Dataset records Start Marker

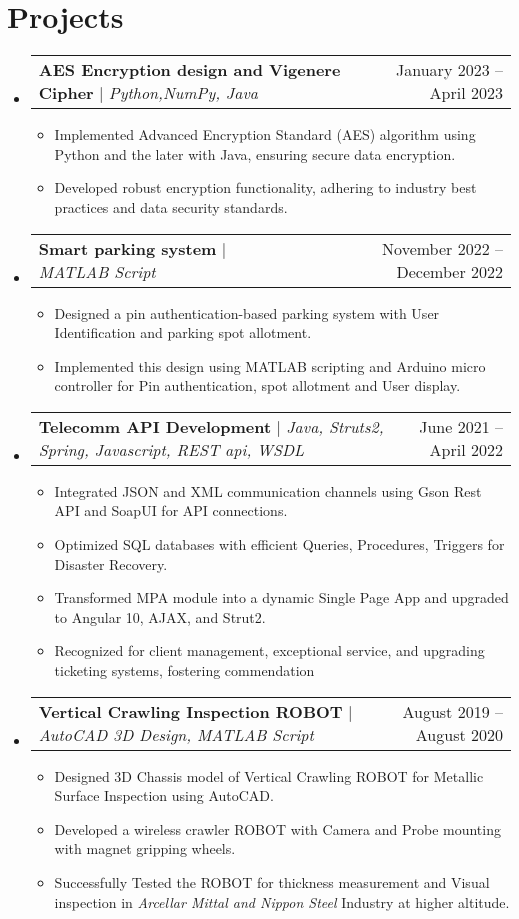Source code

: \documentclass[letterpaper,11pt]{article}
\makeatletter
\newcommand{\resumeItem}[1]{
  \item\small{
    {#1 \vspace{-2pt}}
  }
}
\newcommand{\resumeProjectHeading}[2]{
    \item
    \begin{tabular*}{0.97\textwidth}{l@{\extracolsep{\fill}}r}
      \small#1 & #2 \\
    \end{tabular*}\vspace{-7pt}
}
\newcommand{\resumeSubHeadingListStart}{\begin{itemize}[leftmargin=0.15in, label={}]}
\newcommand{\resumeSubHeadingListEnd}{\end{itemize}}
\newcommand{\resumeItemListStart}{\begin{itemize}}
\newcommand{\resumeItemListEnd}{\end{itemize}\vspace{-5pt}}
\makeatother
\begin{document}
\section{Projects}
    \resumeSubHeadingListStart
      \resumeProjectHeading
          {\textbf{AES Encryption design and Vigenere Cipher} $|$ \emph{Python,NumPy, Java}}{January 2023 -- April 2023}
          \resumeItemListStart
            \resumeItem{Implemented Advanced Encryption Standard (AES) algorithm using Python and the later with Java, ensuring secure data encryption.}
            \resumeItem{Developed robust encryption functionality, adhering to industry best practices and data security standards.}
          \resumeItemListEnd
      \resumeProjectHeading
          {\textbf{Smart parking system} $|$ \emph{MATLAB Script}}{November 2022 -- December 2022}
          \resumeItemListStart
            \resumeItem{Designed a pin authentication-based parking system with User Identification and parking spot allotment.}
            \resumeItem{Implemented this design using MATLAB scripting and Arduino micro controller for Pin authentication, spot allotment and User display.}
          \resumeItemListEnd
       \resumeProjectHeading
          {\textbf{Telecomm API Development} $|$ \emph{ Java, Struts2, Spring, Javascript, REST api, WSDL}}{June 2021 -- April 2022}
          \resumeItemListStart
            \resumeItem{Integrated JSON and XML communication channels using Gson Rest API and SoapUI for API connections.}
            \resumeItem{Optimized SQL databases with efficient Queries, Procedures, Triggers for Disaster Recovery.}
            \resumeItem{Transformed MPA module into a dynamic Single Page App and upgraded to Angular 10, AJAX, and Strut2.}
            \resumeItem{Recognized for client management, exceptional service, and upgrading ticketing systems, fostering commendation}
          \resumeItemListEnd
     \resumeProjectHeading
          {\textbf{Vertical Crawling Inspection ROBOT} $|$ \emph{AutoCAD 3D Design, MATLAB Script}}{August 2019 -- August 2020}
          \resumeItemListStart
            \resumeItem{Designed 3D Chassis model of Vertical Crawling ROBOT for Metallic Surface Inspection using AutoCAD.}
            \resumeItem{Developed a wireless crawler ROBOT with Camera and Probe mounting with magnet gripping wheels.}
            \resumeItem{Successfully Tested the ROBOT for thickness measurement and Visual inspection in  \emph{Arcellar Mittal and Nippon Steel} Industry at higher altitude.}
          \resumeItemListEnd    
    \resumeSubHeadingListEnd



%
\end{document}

Dataset records End Marker
Dataset records Start Marker

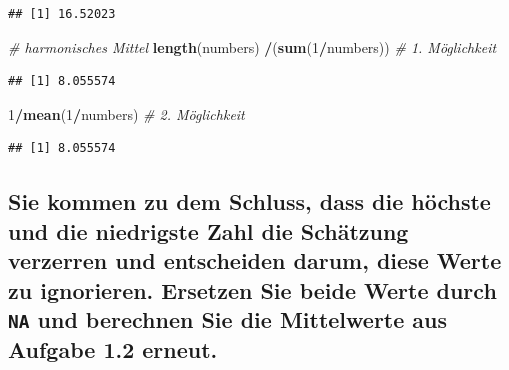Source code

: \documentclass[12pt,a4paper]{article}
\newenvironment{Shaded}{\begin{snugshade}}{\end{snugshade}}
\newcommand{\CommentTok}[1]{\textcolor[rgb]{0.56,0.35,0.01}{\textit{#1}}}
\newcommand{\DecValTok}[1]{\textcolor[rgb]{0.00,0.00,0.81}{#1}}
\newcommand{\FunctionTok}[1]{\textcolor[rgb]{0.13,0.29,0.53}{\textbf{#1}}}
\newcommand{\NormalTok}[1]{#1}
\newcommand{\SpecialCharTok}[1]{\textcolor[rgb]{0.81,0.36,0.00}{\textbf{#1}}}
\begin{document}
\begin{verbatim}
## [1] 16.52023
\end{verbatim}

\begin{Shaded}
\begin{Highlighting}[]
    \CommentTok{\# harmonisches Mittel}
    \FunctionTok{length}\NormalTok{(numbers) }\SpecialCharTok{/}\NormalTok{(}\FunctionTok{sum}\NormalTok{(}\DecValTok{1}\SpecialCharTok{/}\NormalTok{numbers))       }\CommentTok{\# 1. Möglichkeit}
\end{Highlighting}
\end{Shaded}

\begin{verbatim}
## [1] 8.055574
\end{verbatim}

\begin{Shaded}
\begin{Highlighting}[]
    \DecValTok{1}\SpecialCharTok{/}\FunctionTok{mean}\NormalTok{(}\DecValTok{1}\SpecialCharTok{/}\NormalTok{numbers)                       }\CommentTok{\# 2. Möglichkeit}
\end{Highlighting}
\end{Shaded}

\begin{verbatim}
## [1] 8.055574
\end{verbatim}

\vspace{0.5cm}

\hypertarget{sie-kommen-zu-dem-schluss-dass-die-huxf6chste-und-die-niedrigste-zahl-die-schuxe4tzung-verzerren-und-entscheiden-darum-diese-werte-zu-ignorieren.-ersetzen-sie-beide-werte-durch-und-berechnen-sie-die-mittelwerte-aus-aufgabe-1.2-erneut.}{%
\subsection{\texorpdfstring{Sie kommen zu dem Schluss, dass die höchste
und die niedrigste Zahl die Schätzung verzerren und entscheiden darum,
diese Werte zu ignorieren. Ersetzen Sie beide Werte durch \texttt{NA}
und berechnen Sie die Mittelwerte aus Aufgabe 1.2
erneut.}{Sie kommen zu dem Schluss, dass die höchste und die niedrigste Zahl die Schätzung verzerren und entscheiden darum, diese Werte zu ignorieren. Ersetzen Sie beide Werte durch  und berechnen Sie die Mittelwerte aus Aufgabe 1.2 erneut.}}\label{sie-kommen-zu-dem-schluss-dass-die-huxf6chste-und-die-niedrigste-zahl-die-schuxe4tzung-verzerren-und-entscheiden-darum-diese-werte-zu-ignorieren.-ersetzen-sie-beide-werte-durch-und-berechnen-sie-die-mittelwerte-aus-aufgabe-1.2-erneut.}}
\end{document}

Dataset records End Marker
Dataset records Start Marker

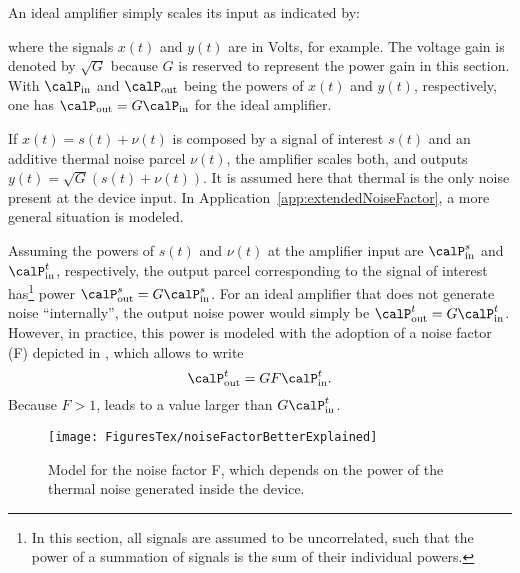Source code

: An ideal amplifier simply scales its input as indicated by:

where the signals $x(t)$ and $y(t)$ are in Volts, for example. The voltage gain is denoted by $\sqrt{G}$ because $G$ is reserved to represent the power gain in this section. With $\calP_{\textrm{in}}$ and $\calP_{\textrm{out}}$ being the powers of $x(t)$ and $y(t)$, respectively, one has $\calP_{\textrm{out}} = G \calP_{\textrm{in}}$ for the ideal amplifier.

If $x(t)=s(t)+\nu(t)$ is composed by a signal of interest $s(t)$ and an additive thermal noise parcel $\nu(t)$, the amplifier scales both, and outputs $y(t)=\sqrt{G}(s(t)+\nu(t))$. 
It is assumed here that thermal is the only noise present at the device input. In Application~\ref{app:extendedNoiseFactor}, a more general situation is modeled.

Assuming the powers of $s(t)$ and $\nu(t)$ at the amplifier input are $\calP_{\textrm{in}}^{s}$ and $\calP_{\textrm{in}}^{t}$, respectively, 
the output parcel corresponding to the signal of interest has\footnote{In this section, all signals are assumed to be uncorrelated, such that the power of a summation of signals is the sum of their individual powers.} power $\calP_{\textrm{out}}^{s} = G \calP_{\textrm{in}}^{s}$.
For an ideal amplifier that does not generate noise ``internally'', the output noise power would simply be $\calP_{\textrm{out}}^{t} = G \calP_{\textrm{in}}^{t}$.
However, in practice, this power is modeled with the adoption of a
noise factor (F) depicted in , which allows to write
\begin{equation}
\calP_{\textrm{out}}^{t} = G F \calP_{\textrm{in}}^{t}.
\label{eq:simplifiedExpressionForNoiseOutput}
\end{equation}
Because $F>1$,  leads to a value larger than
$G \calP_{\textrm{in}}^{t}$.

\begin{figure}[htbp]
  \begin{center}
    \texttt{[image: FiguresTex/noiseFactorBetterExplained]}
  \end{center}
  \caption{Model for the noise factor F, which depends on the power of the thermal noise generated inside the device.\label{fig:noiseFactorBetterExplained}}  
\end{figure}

Dataset records End Marker

◆ Work item: Go through the listing above and write out exactly the lines starting with the one holding "client management, exceptional" and running through the one holding "3D Design, MATLAB", ends included, and no others.

◆ Response to the task:
            \resumeItem{Recognized for client management, exceptional service, and upgrading ticketing systems, fostering commendation}
          \resumeItemListEnd
     \resumeProjectHeading
          {\textbf{Vertical Crawling Inspection ROBOT} $|$ \emph{AutoCAD 3D Design, MATLAB Script}}{August 2019 -- August 2020}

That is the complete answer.